YOUR TASK — Please reproduce exactly the lines that begin the listing below, up to and including the line where "## bindActionCreators" occurs.

MATERIAL FOR THIS EXERCISE —

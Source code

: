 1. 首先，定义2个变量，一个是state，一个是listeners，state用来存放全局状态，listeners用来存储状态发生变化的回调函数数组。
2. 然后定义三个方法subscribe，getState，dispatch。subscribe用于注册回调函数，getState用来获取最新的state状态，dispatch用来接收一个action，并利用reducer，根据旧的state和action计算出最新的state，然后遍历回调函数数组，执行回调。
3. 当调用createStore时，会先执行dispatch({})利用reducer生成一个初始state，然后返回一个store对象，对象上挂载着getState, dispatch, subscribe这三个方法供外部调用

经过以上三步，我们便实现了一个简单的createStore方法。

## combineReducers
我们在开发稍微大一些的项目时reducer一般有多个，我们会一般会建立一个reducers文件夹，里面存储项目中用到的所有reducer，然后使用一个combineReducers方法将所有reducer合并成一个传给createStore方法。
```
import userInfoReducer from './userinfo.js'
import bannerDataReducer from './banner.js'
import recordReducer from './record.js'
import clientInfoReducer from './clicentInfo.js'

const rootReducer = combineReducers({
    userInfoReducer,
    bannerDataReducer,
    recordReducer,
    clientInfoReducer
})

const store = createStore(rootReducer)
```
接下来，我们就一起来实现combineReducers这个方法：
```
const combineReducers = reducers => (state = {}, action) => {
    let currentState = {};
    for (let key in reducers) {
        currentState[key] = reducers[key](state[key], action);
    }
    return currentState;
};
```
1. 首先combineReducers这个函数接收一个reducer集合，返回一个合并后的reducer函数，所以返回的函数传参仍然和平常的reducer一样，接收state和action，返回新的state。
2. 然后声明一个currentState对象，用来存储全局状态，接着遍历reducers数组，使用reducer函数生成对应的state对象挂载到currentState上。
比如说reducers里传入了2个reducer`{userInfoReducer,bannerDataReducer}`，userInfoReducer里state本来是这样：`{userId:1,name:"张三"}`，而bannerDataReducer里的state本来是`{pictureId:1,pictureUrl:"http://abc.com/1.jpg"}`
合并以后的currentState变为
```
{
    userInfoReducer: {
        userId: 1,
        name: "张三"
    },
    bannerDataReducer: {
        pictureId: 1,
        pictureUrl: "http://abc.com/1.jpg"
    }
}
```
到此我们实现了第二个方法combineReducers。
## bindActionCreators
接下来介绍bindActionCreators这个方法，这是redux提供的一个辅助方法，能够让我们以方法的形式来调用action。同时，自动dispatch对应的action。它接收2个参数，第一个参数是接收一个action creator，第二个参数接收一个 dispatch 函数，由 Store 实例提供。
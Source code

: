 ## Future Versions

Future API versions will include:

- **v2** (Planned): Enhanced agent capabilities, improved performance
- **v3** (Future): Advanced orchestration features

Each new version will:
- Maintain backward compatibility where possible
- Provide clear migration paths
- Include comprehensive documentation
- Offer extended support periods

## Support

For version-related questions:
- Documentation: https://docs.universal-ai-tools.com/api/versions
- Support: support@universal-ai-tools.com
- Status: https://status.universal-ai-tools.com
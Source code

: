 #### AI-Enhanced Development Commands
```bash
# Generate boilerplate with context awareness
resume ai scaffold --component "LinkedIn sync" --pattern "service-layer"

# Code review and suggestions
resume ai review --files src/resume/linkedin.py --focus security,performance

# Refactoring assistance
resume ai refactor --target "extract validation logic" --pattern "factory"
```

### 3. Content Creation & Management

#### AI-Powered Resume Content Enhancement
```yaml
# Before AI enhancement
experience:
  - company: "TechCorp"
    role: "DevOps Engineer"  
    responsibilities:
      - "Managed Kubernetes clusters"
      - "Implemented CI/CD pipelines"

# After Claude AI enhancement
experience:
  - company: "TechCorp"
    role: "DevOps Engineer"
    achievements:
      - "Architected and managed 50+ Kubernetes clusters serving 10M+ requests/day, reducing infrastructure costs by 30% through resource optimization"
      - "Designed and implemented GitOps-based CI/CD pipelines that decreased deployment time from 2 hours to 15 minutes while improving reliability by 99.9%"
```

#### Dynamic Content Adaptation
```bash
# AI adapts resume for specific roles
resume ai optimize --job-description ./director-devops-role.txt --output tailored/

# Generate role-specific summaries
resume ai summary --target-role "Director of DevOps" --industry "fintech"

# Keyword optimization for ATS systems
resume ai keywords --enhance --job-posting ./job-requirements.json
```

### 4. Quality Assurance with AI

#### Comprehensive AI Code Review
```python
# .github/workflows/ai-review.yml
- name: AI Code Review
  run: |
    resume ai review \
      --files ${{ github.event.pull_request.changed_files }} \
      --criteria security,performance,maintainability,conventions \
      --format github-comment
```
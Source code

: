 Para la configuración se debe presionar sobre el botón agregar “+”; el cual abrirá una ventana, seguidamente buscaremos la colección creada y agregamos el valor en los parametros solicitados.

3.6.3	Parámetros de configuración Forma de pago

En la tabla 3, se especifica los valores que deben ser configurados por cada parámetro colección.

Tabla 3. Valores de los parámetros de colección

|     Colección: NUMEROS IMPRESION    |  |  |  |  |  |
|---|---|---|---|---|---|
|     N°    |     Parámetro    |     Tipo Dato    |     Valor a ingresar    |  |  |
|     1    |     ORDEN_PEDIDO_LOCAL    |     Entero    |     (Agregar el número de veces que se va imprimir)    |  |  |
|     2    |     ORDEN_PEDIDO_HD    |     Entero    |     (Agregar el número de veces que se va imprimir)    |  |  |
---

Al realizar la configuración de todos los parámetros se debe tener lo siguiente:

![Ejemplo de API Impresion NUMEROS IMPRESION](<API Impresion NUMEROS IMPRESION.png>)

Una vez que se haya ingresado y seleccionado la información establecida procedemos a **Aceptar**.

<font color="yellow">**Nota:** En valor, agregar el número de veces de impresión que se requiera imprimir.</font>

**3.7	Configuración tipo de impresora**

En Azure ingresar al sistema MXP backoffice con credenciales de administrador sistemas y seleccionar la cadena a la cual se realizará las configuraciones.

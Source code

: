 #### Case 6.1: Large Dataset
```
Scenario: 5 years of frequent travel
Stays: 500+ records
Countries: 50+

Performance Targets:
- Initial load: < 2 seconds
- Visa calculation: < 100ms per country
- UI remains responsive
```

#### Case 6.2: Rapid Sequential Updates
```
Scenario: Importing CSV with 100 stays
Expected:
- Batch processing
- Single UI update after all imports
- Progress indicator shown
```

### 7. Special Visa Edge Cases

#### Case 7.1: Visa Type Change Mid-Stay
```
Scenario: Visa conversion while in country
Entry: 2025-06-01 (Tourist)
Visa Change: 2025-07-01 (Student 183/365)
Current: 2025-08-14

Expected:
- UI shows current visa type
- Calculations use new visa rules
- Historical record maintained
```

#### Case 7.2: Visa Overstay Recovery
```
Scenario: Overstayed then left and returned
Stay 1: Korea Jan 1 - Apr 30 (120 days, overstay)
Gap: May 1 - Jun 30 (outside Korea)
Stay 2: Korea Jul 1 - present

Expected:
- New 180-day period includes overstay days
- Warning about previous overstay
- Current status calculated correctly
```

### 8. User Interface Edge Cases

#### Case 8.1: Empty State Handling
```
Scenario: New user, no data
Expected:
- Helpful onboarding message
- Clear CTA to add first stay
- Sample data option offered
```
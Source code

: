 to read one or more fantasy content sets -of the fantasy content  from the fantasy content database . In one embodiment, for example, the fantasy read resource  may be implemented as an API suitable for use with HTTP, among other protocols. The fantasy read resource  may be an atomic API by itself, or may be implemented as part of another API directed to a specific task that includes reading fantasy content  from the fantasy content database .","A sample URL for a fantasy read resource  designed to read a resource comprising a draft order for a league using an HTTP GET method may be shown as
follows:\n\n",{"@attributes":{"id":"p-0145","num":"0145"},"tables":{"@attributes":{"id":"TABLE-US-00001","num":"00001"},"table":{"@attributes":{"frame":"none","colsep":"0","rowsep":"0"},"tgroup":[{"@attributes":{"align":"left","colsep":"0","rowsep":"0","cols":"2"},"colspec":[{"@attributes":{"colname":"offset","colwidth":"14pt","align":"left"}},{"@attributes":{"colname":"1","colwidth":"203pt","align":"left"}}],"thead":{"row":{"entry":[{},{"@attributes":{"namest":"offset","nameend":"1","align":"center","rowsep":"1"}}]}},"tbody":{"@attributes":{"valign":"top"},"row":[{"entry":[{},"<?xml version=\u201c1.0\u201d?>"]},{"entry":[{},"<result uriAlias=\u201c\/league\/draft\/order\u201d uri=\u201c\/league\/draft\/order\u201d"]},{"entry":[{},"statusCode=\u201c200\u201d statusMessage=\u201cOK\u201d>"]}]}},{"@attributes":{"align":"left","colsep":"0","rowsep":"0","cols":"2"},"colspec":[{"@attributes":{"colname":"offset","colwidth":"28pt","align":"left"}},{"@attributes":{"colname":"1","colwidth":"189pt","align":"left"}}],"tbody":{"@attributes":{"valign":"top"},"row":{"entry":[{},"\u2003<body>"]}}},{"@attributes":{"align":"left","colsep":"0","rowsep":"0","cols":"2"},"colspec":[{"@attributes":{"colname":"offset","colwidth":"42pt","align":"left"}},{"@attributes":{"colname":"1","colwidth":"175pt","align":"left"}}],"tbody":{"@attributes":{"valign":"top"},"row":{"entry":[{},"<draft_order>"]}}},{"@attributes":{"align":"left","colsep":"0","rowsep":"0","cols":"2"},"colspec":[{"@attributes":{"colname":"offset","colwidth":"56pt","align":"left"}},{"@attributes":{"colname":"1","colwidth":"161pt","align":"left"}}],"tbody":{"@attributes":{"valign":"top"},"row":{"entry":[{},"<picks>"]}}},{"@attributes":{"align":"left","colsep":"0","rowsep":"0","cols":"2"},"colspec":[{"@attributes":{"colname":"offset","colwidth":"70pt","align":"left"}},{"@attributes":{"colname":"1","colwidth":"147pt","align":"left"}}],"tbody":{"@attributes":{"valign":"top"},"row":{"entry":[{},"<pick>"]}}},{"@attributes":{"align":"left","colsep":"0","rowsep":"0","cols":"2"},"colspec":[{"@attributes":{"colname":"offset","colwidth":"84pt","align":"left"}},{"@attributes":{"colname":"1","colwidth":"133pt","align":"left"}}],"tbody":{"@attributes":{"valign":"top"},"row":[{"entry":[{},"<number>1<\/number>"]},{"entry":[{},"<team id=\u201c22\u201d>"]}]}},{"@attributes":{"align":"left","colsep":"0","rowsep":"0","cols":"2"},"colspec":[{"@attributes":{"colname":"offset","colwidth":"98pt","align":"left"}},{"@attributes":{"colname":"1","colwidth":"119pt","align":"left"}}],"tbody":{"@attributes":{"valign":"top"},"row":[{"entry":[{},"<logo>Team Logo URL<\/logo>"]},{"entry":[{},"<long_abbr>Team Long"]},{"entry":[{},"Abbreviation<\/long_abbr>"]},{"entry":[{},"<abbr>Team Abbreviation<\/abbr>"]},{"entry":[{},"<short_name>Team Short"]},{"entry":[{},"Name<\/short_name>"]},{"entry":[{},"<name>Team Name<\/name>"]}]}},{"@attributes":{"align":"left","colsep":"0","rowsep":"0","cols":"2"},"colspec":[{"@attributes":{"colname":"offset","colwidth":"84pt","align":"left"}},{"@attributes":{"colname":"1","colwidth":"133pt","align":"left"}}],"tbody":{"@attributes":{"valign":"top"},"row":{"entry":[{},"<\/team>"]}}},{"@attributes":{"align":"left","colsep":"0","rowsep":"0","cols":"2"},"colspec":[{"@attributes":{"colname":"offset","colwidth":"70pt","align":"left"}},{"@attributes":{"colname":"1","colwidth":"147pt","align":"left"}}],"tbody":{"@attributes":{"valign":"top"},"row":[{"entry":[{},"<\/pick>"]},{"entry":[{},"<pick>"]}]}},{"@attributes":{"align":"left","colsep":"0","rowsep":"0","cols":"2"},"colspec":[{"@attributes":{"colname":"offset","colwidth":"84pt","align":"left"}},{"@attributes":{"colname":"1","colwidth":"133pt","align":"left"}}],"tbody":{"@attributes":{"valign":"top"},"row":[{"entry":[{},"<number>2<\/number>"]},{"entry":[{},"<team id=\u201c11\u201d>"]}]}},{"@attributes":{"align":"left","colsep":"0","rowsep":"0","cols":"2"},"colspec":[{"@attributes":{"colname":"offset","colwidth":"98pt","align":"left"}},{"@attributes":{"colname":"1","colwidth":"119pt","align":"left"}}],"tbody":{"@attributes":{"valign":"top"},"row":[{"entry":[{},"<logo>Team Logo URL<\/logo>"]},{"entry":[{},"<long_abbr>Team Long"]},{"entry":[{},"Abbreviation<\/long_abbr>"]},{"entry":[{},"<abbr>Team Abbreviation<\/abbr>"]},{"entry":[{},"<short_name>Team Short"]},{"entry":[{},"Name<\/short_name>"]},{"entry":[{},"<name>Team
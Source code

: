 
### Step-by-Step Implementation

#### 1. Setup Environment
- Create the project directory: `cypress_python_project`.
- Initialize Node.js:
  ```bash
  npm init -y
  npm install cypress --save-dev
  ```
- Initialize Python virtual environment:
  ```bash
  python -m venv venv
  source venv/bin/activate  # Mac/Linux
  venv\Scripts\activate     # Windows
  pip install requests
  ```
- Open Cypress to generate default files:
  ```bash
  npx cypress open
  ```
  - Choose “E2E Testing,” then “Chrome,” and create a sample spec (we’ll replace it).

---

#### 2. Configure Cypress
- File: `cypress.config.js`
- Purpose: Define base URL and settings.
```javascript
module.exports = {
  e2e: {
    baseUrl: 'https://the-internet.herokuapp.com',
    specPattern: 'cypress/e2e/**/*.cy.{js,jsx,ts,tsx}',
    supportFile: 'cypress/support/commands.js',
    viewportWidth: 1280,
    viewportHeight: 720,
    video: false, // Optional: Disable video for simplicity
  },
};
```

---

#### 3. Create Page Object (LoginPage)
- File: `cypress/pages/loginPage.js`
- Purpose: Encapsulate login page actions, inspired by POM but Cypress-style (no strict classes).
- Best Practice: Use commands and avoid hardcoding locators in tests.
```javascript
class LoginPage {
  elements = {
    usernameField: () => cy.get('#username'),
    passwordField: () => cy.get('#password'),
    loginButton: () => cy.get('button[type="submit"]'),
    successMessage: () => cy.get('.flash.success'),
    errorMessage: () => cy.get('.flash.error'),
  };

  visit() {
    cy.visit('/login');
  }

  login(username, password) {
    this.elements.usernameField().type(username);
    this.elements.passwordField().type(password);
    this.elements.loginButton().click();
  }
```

ANSWER TO THIS EXERCISE —
Source code

: 1. 首先，定义2个变量，一个是state，一个是listeners，state用来存放全局状态，listeners用来存储状态发生变化的回调函数数组。
2. 然后定义三个方法subscribe，getState，dispatch。subscribe用于注册回调函数，getState用来获取最新的state状态，dispatch用来接收一个action，并利用reducer，根据旧的state和action计算出最新的state，然后遍历回调函数数组，执行回调。
3. 当调用createStore时，会先执行dispatch({})利用reducer生成一个初始state，然后返回一个store对象，对象上挂载着getState, dispatch, subscribe这三个方法供外部调用

经过以上三步，我们便实现了一个简单的createStore方法。

## combineReducers
我们在开发稍微大一些的项目时reducer一般有多个，我们会一般会建立一个reducers文件夹，里面存储项目中用到的所有reducer，然后使用一个combineReducers方法将所有reducer合并成一个传给createStore方法。
```
import userInfoReducer from './userinfo.js'
import bannerDataReducer from './banner.js'
import recordReducer from './record.js'
import clientInfoReducer from './clicentInfo.js'

const rootReducer = combineReducers({
    userInfoReducer,
    bannerDataReducer,
    recordReducer,
    clientInfoReducer
})

const store = createStore(rootReducer)
```
接下来，我们就一起来实现combineReducers这个方法：
```
const combineReducers = reducers => (state = {}, action) => {
    let currentState = {};
    for (let key in reducers) {
        currentState[key] = reducers[key](state[key], action);
    }
    return currentState;
};
```
1. 首先combineReducers这个函数接收一个reducer集合，返回一个合并后的reducer函数，所以返回的函数传参仍然和平常的reducer一样，接收state和action，返回新的state。
2. 然后声明一个currentState对象，用来存储全局状态，接着遍历reducers数组，使用reducer函数生成对应的state对象挂载到currentState上。
比如说reducers里传入了2个reducer`{userInfoReducer,bannerDataReducer}`，userInfoReducer里state本来是这样：`{userId:1,name:"张三"}`，而bannerDataReducer里的state本来是`{pictureId:1,pictureUrl:"http://abc.com/1.jpg"}`
合并以后的currentState变为
```
{
    userInfoReducer: {
        userId: 1,
        name: "张三"
    },
    bannerDataReducer: {
        pictureId: 1,
        pictureUrl: "http://abc.com/1.jpg"
    }
}
```
到此我们实现了第二个方法combineReducers。
## bindActionCreators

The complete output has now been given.